Soupçonnant que la nouvelle épreuve uniforme de français de cinquième secondaire, imposée depuis juin dernier par le ministère de l'Éducation (MELS), était trop facile, un professeur de la rive-sud de Montréal a fait passer cet examen à ses élèves de quatrième secondaire le mois dernier. À sa grande surprise, la majorité de ses jeunes, qui ne maîtrisent en fait que les compétences de la troisième secondaire, ont réussi haut la main l'examen ministériel.

Mis à jour le 7 oct. 2010
Ariane Lacoursière LA PRESSE

«Mes conclusions vont au-delà de ce à quoi je m'attendais. Le nouvel examen de cinquième secondaire a été réussi facilement par plusieurs de mes élèves qui n'avaient qu'un bagage de troisième secondaire... J'ai prouvé que la nouvelle épreuve est beaucoup trop facile», explique Benoît Paquin, qui enseigne le français en quatrième et cinquième secondaire à l'école secondaire Jacques-Rousseau à Longueuil.

En septembre, M. Paquin a demandé à ses nouveaux élèves de quatrième secondaire de composer un texte explicatif, comme ils ont appris à le faire en troisième secondaire, et d'y ajouter «un peu d'opinion». Il a d'abord corrigé ces textes en utilisant la grille de l'ancienne version de l'épreuve uniforme de français. Ses élèves ont ainsi obtenu une moyenne de seulement 57%.

Il a ensuite corrigé les textes de ses élèves en utilisant la grille du nouvel examen ministériel, imposé depuis juin. Résultat: les jeunes ont obtenu une moyenne de 72%.

Alors que les élèves de cinquième secondaire du Québec devaient auparavant rédiger un texte argumentatif étoffé pour leur épreuve finale, les jeunes de juin 2010, soit les premiers issus de la réforme scolaire, ont plutôt eu à écrire une lettre ouverte. Dans l'ancien texte argumentatif, 20% de la note finale était attribué à l'«organisation stratégique» du texte. Or, dans la lettre ouverte, ce critère a disparu et 25% est plutôt attribué à la «cohérence du texte».

Stratégie

Pour M. Paquin, il s'agit d'une stratégie pour faciliter le passage des enfants de la réforme. Dès qu'il a lu les nouveaux critères de correction, il s'est douté que les jeunes pouvaient maintenant se contenter de «donner leur opinion, sans structure argumentative», pour passer l'épreuve.

En mai dernier, le MELS avait assuré que le nouvel examen était tout aussi exigeant que l'ancien. M. Paquin a voulu vérifier ces dires en testant ses jeunes élèves. «Les résultats sont épeurants. Je vois que les élèves peuvent passer en présentant simplement un texte explicatif auquel ils ajoutent de l'opinion... Les cours de français de quatrième secondaire et 5, où on doit enseigner les stratégies d'argumentation, ne servent plus à rien», dit-il.

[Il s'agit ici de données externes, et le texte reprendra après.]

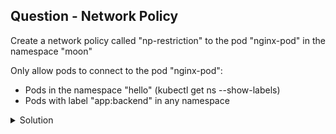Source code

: ## Question - Network Policy

Create a network policy called "np-restriction" to the pod "nginx-pod" in the namespace "moon"

Only allow pods to connect to the pod "nginx-pod":

- Pods in the namespace "hello" (kubectl get ns --show-labels)
- Pods with label "app:backend" in any namespace

<details close>
<summary> Solution</summary>
<br>
### Solution

- [Network Policy K8s docs](https://kubernetes.io/docs/concepts/services-networking/network-policies/)

#### 1 - Apply network policy based on conditions

```sh

kubectl get ns hello --show-labels ## Namespace hello has label "ns: test"

vi ~/netpol.yaml

apiVersion: networking.k8s.io/v1
kind: NetworkPolicy
metadata:
  name: np-restriction
  namespace: moon
spec:
  podSelector:
    matchLabels:
      run: nginx-pod
  policyTypes:
  - Ingress
  ingress:
  - from:
    - namespaceSelector:
        matchLabels:
          ns: test ## use the label that the namespace uses
    - podSelector:
        matchLabels:
          app: backend ## use the same label as specified on the 2nd spec
      namespaceSelector: {}
    ports:
    - protocol: TCP
      port: 6379

kubectl apply -f ~/netpol.yaml

```
</details>
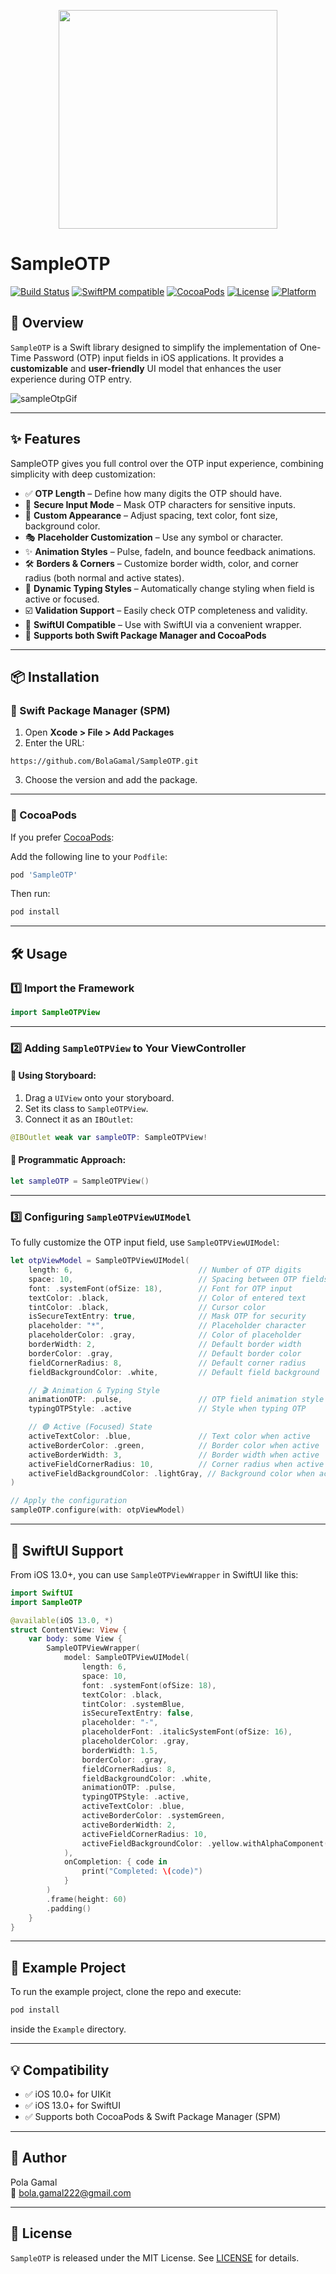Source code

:<p align="center">
<img
src='https://github.com/BolaGamal/SampleOTP/blob/master/Example/SampleOTP/Images.xcassets/sampleOTP.imageset/sampleOTP.png' width="350" />
</р>

# SampleOTP

[![Build Status](https://api.travis-ci.com/BolaGamal/SampleOTP.svg?branch=master)](https://app.travis-ci.com/github/BolaGamal/SampleOTP)
[![SwiftPM compatible](https://img.shields.io/badge/SPM-compatible-brightgreen)](https://swift.org/package-manager/)
[![CocoaPods](https://img.shields.io/cocoapods/v/SampleOTP.svg)](https://cocoapods.org/pods/SampleOTP)
[![License](https://img.shields.io/cocoapods/l/SampleOTP.svg?style=flat)](https://github.com/BolaGamal/SampleOTP/blob/master/LICENSE)
[![Platform](https://img.shields.io/cocoapods/p/SampleOTP.svg?style=flat)](https://cocoapods.org/pods/SampleOTP)

## 📌 Overview

`SampleOTP` is a Swift library designed to simplify the implementation of One-Time Password (OTP) input fields in iOS applications. It provides a **customizable** and **user-friendly** UI model that enhances the user experience during OTP entry.

![sampleOtpGif](https://github.com/BolaGamal/SampleOTP/blob/master/Example/SampleOTP/Resources/sampleOtpGif.gif)

---

## ✨ Features

SampleOTP gives you full control over the OTP input experience, combining simplicity with deep customization:

- ✅ **OTP Length** – Define how many digits the OTP should have.
- 🔐 **Secure Input Mode** – Mask OTP characters for sensitive inputs.
- 🎨 **Custom Appearance** – Adjust spacing, text color, font size, background color.
- 🎭 **Placeholder Customization** – Use any symbol or character.
- ✨ **Animation Styles** – Pulse, fadeIn, and bounce feedback animations.
- 🛠️ **Borders & Corners** – Customize border width, color, and corner radius (both normal and active states).
- 🎯 **Dynamic Typing Styles** – Automatically change styling when field is active or focused.
- ☑️ **Validation Support** – Easily check OTP completeness and validity.
- 📱 **SwiftUI Compatible** – Use with SwiftUI via a convenient wrapper.
- 🔁 **Supports both Swift Package Manager and CocoaPods**

---

## 📦 Installation

### 🔸 Swift Package Manager (SPM)

1. Open **Xcode > File > Add Packages**
2. Enter the URL:

```
https://github.com/BolaGamal/SampleOTP.git
```

3. Choose the version and add the package.

---

### 🔸 CocoaPods

If you prefer [CocoaPods](https://cocoapods.org/pods/SampleOTP):

Add the following line to your `Podfile`:

```ruby
pod 'SampleOTP'
```

Then run:

```bash
pod install
```

---

## 🛠️ Usage

### 1️⃣ **Import the Framework**
```swift
import SampleOTPView
```

---

### 2️⃣ **Adding `SampleOTPView` to Your ViewController**

#### 📌 **Using Storyboard:**
1. Drag a `UIView` onto your storyboard.
2. Set its class to `SampleOTPView`.
3. Connect it as an `IBOutlet`:

```swift
@IBOutlet weak var sampleOTP: SampleOTPView!
```

#### 📌 **Programmatic Approach:**
```swift
let sampleOTP = SampleOTPView()
```

---

### 3️⃣ **Configuring `SampleOTPViewUIModel`**

To fully customize the OTP input field, use `SampleOTPViewUIModel`:

```swift
let otpViewModel = SampleOTPViewUIModel(
    length: 6,                            // Number of OTP digits
    space: 10,                            // Spacing between OTP fields
    font: .systemFont(ofSize: 18),        // Font for OTP input
    textColor: .black,                    // Color of entered text
    tintColor: .black,                    // Cursor color
    isSecureTextEntry: true,              // Mask OTP for security
    placeholder: "*",                     // Placeholder character
    placeholderColor: .gray,              // Color of placeholder
    borderWidth: 2,                       // Default border width
    borderColor: .gray,                   // Default border color
    fieldCornerRadius: 8,                 // Default corner radius
    fieldBackgroundColor: .white,         // Default field background

    // 🎬 Animation & Typing Style
    animationOTP: .pulse,                 // OTP field animation style
    typingOTPStyle: .active               // Style when typing OTP

    // 🟢 Active (Focused) State
    activeTextColor: .blue,               // Text color when active
    activeBorderColor: .green,            // Border color when active
    activeBorderWidth: 3,                 // Border width when active
    activeFieldCornerRadius: 10,          // Corner radius when active
    activeFieldBackgroundColor: .lightGray, // Background color when active
)

// Apply the configuration
sampleOTP.configure(with: otpViewModel)
```
---

## 🧩 SwiftUI Support

From iOS 13.0+, you can use `SampleOTPViewWrapper` in SwiftUI like this:

```swift
import SwiftUI
import SampleOTP

@available(iOS 13.0, *)
struct ContentView: View {
    var body: some View {
        SampleOTPViewWrapper(
            model: SampleOTPViewUIModel(
                length: 6,
                space: 10,
                font: .systemFont(ofSize: 18),
                textColor: .black,
                tintColor: .systemBlue,
                isSecureTextEntry: false,
                placeholder: "-",
                placeholderFont: .italicSystemFont(ofSize: 16),
                placeholderColor: .gray,
                borderWidth: 1.5,
                borderColor: .gray,
                fieldCornerRadius: 8,
                fieldBackgroundColor: .white,
                animationOTP: .pulse,
                typingOTPStyle: .active,
                activeTextColor: .blue,
                activeBorderColor: .systemGreen,
                activeBorderWidth: 2,
                activeFieldCornerRadius: 10,
                activeFieldBackgroundColor: .yellow.withAlphaComponent(0.2)
            ),
            onCompletion: { code in
                print("Completed: \(code)")
            }
        )
        .frame(height: 60)
        .padding()
    }
}
```

---

## 📌 Example Project

To run the example project, clone the repo and execute:

```sh
pod install
```
inside the `Example` directory.

---

## 💡 Compatibility

- ✅ iOS 10.0+ for UIKit
- ✅ iOS 13.0+ for SwiftUI
- ✅ Supports both CocoaPods & Swift Package Manager (SPM)

---

## 👤 Author

Pola Gamal  
📧 bola.gamal222@gmail.com  

---

## 📜 License

`SampleOTP` is released under the MIT License. See [LICENSE](https://github.com/BolaGamal/SampleOTP/blob/master/LICENSE) for details.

M. Paquin précise que ses élèves sont issus du programme international, donc «forts académiquement, surtout au niveau de l'orthographe». «Mais malgré tout, leurs compétences de troisième secondaire ont suffi pour leur faire passer la lettre ouverte, mais pas le texte argumentatif», répète-t-il.

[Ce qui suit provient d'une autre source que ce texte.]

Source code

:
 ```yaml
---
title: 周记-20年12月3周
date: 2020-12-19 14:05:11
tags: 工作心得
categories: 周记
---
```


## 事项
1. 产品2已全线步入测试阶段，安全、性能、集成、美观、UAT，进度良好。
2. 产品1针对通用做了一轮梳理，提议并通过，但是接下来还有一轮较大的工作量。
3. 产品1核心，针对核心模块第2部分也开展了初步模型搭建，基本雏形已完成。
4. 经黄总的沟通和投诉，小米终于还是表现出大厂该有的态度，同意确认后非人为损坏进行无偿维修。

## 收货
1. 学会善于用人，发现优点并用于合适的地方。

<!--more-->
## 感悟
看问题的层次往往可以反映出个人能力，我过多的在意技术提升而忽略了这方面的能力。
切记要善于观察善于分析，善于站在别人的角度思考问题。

L'enseignant affirme avoir corrigé les examens en utilisant les grilles et les textes-types du MELS. Il a même laissé trois heures plutôt que trois heures et demie à ses élèves pour achever le tout. «Je sais qu'on va dire que j'ai mal corrigé. J'ai déjà préparé des copies pour que le MELS refasse mes corrections. Je n'ai rien à cacher», dit-il.

M. Paquin espère que son expérience se rendra jusqu'au bureau de la ministre de l'Éducation, Line Beauchamp. «Il faut mettre un frein à cette façon d'évaluer qui est complaisante», plaide M. Paquin.

La présidente de l'Association des professeurs de français du Québec, Suzanne Richard, n'a pas voulu commenter l'exercice de M. Paquin qu'elle qualifie de «non scientifique». «On peut faire dire ce que l'on veut à ce genre de choses. Ce n'est pas sérieux», dit-elle. Le ministère de l'Éducation a préféré ne pas commenter ce dossier.